Monday, July 01, 2013

Man of Steel Review

Growing up, I was never the biggest fan of Superman as I always felt the character was far too powerful, but I admit I was intrigued by the early trailers I had seen for Man of Steel.  Rebooting the franchise, the film promised to show us a bold new Superman for the current age of comic book films on the silver screen.

In truth I wasn't expecting much of a plot at all, and I simply wanted to see Superman punch someone into the sun, and while I regret that I didn't actually see that, the trade off was far more beneficial.

Man of Steel opens with Krypton dying and in the midst of civil war.  The planet itself is corroding from within due too to much resource exploitation, and General Zod (Michael Shannon), the leader of the Kryptonian military, is staging a coup in an attempt to salvage the world before it's too late.  While Zod's attempt fails and he and his supporters are exiled to the Phantom Zone, Jor-El (Russel Crowe) and his wife (Ayelet Zurer) send their newborn son, the first natural Kryptonian birth in hundreds of years, to Earth to escape the planet's imminent destruction.

As Krypton dies, baby Kal-El arrives on Earth and is adopted by the Kents, local Kansas farmers, and the all familiar tale unfolds anew.

Without knowing the orphan's true name, his foster parents name him Clark, and our young hero grows up a troubled youth.  Man of Steel, however, doesn't tell the narrative from a completely linear perspective, and instead shows an adult Clark (Henry Cavill) running from himself and the power he posses as he searches for answers and purpose.  At different points in the film it flashes back to events that occurred when he was a child adding greater emphasis to the present moments on screen.  I found this worked extremely well and helped to mix up the more serious story with the action inherent to any comic film.

While Clark tries to hide and blend in with your everyday Joe, he still helps people in his own way becoming an anonymous hero and legend until one day, he discovers a Kryptonian scout ship and learns his true heritage, while at the same time saving the life of and impressing reporter Lois Lane (Amy Adams).

Shortly thereafter Zod arrives, he and his supporters the only other Kryptonian survivors thanks to their exile, and they're after some important data that will permit them to rebuild Krypton at the expense of Earth itself, data they believe Clark Kent to posses.  Epic conflict ensues.

Overall, while Man of Steel's plot isn't the most complex, it is well told, easily identifiable, and touching.  Superman's new, he's untested, and he's learning about himself.  This places him at a very vulnerable point when pitted against the ruthless military veteran that Zod is, and the Man of Steel makes some serious mistakes.

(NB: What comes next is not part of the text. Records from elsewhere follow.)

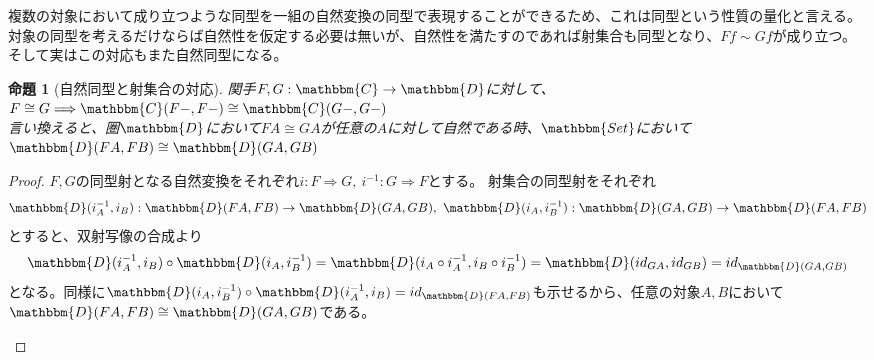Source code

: \documentclass[uplatex,dvipdfmx]{jsarticle}
\newcommand{\cat}[1]{\mathbbm{#1}}
\newcommand{\arrow}{\rightarrow}
\newcommand{\functor}[3]{#1:\cat{#2}\arrow \cat{#3}}
\newcommand{\nat}[3]{#1:#2\Rightarrow #3}
\newcommand{\mor}[3]{#1:#2\arrow #3}
\newcommand{\arset}[3]{\cat{#1}(#2,#3)}
\newtheorem{proof}{証明}[section]
\newtheorem{prop}[proof]{命題}
\numberwithin{proof}{subsection}
\begin{document}
  複数の対象において成り立つような同型を一組の自然変換の同型で表現することができるため、これは同型という性質の量化と言える。
  対象の同型を考えるだけならば自然性を仮定する必要は無いが、自然性を満たすのであれば射集合も同型となり、$Ff\sim Gf$が成り立つ。そして実はこの対応もまた自然同型になる。
  \begin{prop}[自然同型と射集合の対応]
    関手$\functor{F,G}{C}{D}$に対して、
    $F\cong G\Longrightarrow\arset{C}{F-}{F-}\cong\arset{C}{G-}{G-}$\\
    言い換えると、圏$\cat{D}$において$FA\cong GA$が任意の$A$に対して自然である時、$\cat{Set}$において$\arset{D}{FA}{FB}\cong\arset{D}{GA}{GB}$
  \end{prop}
  \begin{proof}
    $F,G$の同型射となる自然変換をそれぞれ$\nat{i}{F}{G},\ \nat{i^{-1}}{G}{F}$とする。
    射集合の同型射をそれぞれ\[\mor{\arset{D}{i^{-1}_A}{i_B}}{\arset{D}{FA}{FB}}{\arset{D}{GA}{GB}},\ \mor{\arset{D}{i_A}{i^{-1}_B}}{\arset{D}{GA}{GB}}{\arset{D}{FA}{FB}}\]とすると、双射写像の合成より\[\arset{D}{i^{-1}_A}{i_B}\circ\arset{D}{i_A}{i^{-1}_B}=\arset{D}{i_A\circ i^{-1}_A}{i_B\circ i^{-1}_B}=\arset{D}{id_{GA}}{id_{GB}}=id_{\arset{D}{GA}{GB}}\]となる。同様に$\arset{D}{i_A}{i^{-1}_B}\circ\arset{D}{i^{-1}_A}{i_B}=id_{\arset{D}{FA}{FB}}$も示せるから、任意の対象$A,B$において$\arset{D}{FA}{FB}\cong\arset{D}{GA}{GB}$である。
    \begin{center}
\end{center}
\end{proof}
\end{document}
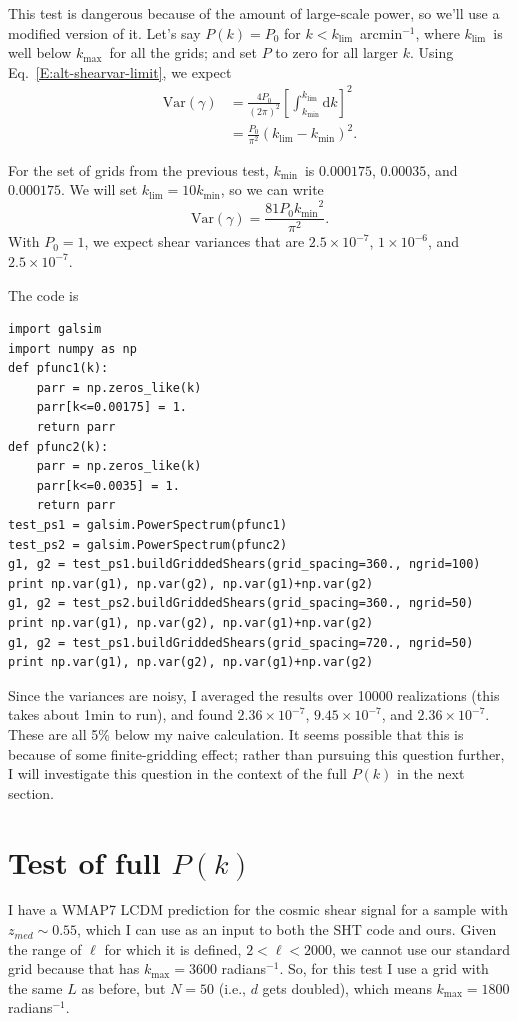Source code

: \documentclass[preprint]{aastex}
\newcommand{\klim}{\ensuremath{k_\mathrm{lim}}}
\newcommand{\kmax}{\ensuremath{k_\mathrm{max}}}
\newcommand{\kmin}{\ensuremath{k_\mathrm{min}}}
\newcommand{\rmd}{\ensuremath{\mathrm{d}}}
\newcommand{\beq}{\begin{equation}}
\newcommand{\eeq}{\end{equation}}
\begin{document}
This test is dangerous because of the amount of large-scale power, so
we'll use a modified version of it.  Let's say $P(k)=P_0$ for
$k<$\klim\ arcmin$^{-1}$, where \klim\ is well below \kmax\ for all the
grids; and set $P$ to zero for all larger $k$. Using Eq.~\ref{E:alt-shearvar-limit}, we expect
\begin{align}
\mathrm{Var}(\gamma) &= \frac{4P_0}{(2\pi)^2}
\left[\int_{\kmin}^{\klim} \rmd k\right]^2 \\
 &= \frac{P_0}{\pi^2} \left(\klim-\kmin\right)^2.
\end{align}

For the set of grids from the previous test, \kmin\ is
$0.000175$, $0.00035$, and $0.000175$.  We will set $\klim=10\kmin$,
so we can write
\beq
\mathrm{Var}(\gamma) = \frac{81 P_0 \kmin^2}{\pi^2}.
\eeq
With $P_0=1$, we expect
shear variances that are $2.5\times 10^{-7}$, $1\times 10^{-6}$,
and $2.5\times 10^{-7}$.

The code is
\begin{verbatim}
import galsim
import numpy as np
def pfunc1(k):
    parr = np.zeros_like(k)
    parr[k<=0.00175] = 1.
    return parr
def pfunc2(k):
    parr = np.zeros_like(k)
    parr[k<=0.0035] = 1.
    return parr
test_ps1 = galsim.PowerSpectrum(pfunc1)
test_ps2 = galsim.PowerSpectrum(pfunc2)
g1, g2 = test_ps1.buildGriddedShears(grid_spacing=360., ngrid=100)
print np.var(g1), np.var(g2), np.var(g1)+np.var(g2)
g1, g2 = test_ps2.buildGriddedShears(grid_spacing=360., ngrid=50)
print np.var(g1), np.var(g2), np.var(g1)+np.var(g2)
g1, g2 = test_ps1.buildGriddedShears(grid_spacing=720., ngrid=50)
print np.var(g1), np.var(g2), np.var(g1)+np.var(g2)
\end{verbatim}

Since the variances are noisy, I averaged the results over 10000
realizations (this takes about 1min to run), and found $2.36\times
10^{-7}$, $9.45\times 10^{-7}$, and $2.36\times 10^{-7}$.  These are all
5\% below my naive calculation.  It seems possible that this is
because of some finite-gridding effect; rather than pursuing this
question further, I will investigate this question in the context of
the full $P(k)$ in the next section.

\section{Test of full $P(k)$}\label{S:testpk}

I have a WMAP7 LCDM prediction for the cosmic shear signal for a
sample with $z_{med}\sim 0.55$, which I can use as an input to both
the SHT code and ours.  Given the range of $\ell$ for which it is
defined, $2<\ell<2000$, we cannot use our standard grid because that
has $\kmax=3600$ radians$^{-1}$.  So, for this test I use a grid with
the same $L$ as before, but $N=50$ (i.e., $d$ gets doubled), which
means $\kmax=1800$ radians$^{-1}$.
\end{document}
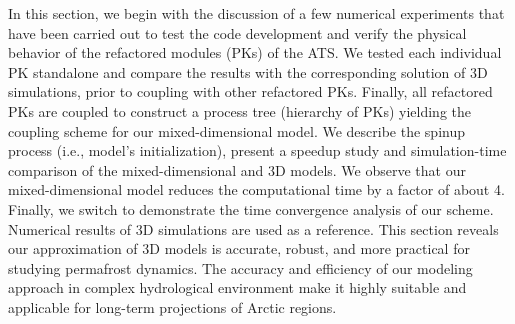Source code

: \documentclass[review]{elsarticle}
\begin{document}
In this section, we begin with the discussion of a few numerical experiments that have been carried out to test the code development and verify the physical behavior of the refactored modules (PKs) of the ATS. We tested each individual PK standalone and compare the results with the corresponding solution of 3D simulations, prior to coupling with other refactored PKs. Finally, all refactored PKs are coupled to construct a process tree (hierarchy of PKs) yielding the coupling scheme for our mixed-dimensional model.
We describe the spinup process (i.e., model's initialization), present a speedup study and simulation-time comparison of the mixed-dimensional and 3D models. We observe that our mixed-dimensional model reduces the computational time by a factor of about 4. Finally, we switch to demonstrate the time convergence analysis of our scheme. Numerical results of 3D simulations are used as a reference. This section reveals our approximation of 3D models is accurate, robust, and more practical for studying permafrost dynamics. The accuracy and efficiency of our modeling approach in complex hydrological environment make it highly suitable and applicable for long-term projections of Arctic regions.
\end{document}
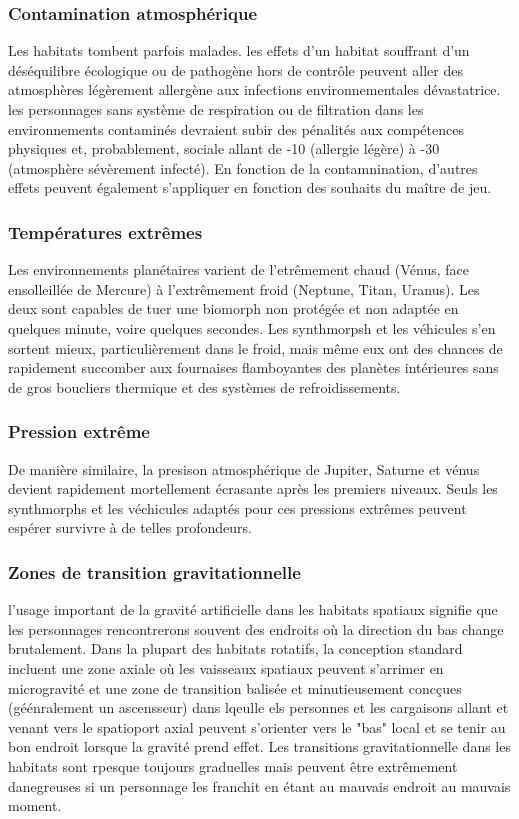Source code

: \subsubsection{Contamination atmosphérique} 

Les habitats tombent parfois malades. les effets d'un habitat souffrant d'un déséquilibre écologique ou de pathogène hors de contrôle peuvent aller des atmosphères légèrement allergène aux infections environnementales dévastatrice. les personnages sans système de respiration ou de filtration dans les environnements contaminés devraient subir des pénalités aux compétences physiques et, probablement, sociale allant de -10 (allergie légère) à -30 (atmosphère sévèrement infecté). En fonction de la contamnination, d'autres effets peuvent également s'appliquer en fonction des souhaits du maître de jeu. 

\subsubsection{Températures extrêmes} 

Les environnements planétaires varient de l'etrêmement chaud (Vénus, face ensolleillée de Mercure) à l'extrêmement froid (Neptune, Titan, Uranus). Les deux sont capables de tuer une biomorph non protégée et non adaptée en quelques minute, voire quelques secondes. Les synthmorpsh et les véhicules s'en sortent mieux, particulièrement dans le froid, mais même eux ont des chances de rapidement succomber aux fournaises flamboyantes des planètes intérieures sans de gros boucliers thermique et des systèmes de refroidissements. 

\subsubsection{Pression extrême} 

De manière similaire, la presison atmosphérique de Jupiter, Saturne et vénus devient rapidement mortellement écrasante après les premiers niveaux. Seuls les synthmorphs et les véchicules adaptés pour ces pressions extrêmes peuvent espérer survivre à de telles profondeurs. 

\subsubsection{Zones de transition gravitationnelle} 

l'usage important de la gravité artificielle dans les habitats spatiaux signifie que les personnages rencontrerons souvent des endroits où la direction du bas change brutalement. Dans la plupart des habitats rotatifs, la conception standard incluent une zone axiale où les vaisseaux spatiaux peuvent s'arrimer en microgravité et une zone de transition balisée et minutieusement concçues (géénralement un ascensseur) dans lqeulle els personnes et les cargaisons allant et venant vers le spatioport axial peuvent s'orienter vers le "bas" local et se tenir au bon endroit lorsque la gravité prend effet. Les transitions gravitationnelle dans les habitats sont rpesque toujours graduelles mais peuvent être extrêmement danegreuses si un personnage les franchit en étant au mauvais endroit au mauvais moment.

The battles in Man of Steel are simply spectacular and highly entertaining.  Effect heavy, and while sadly lacking any sun punching, they are literally Earth shattering and city wrecking, which makes complete believable sense seeing as how Superman is taking on other, well, supermen (and women).  The amount of devastation these battles wreck is awe inspiring and something that the latest Marvel films should be envious of.

Highly entertaining, and with the exception of the romance between Clark and Lois, which I felt rather cliche and cheesy, the rest of the film's character development is solid for a comic-based feature.  Zod in particular I found delightful.  Cold, calculating, and ruthless but with intentions and motives that are completely honest and noble for the character, he makes a superb villain as, from his perspective, he's right and just, and all the more deadly for it.

The original battle between Zod and Superman actually felt anticlimactic, but it was simply building to their titanic struggle later in the film which I thought was sheer genius.  I've heard many criticize this battle, stating that Superman should have done things differently and attempted to lure Zod away from Metropolis, but I think said critics are forgetting the simple truth that here, in this film, Superman is still new and inexperienced and this clearly shows in his actions.  He may be super but he's far from perfect and that added to the film's appeal.  It all flowed well for me and depending on how they do the sequel, this could pave the way for a very interesting and more troubled look at the character.

Man of Steel is a great film and the poster child for what a summer blockbuster should be.  It's clever, action-packed, and has a fun and identifiable narrative driven by simple, core values that are in all of us.  While certainly possessing some lighter moments the film was overall darker than I would have expected from DC's flagship character, and I also found that very positive indeed.

While there are other summer blockbusters coming out later this season, I do believe they'll be hard pressed to top Man of Steel, which delivered far better than most are giving it credit for.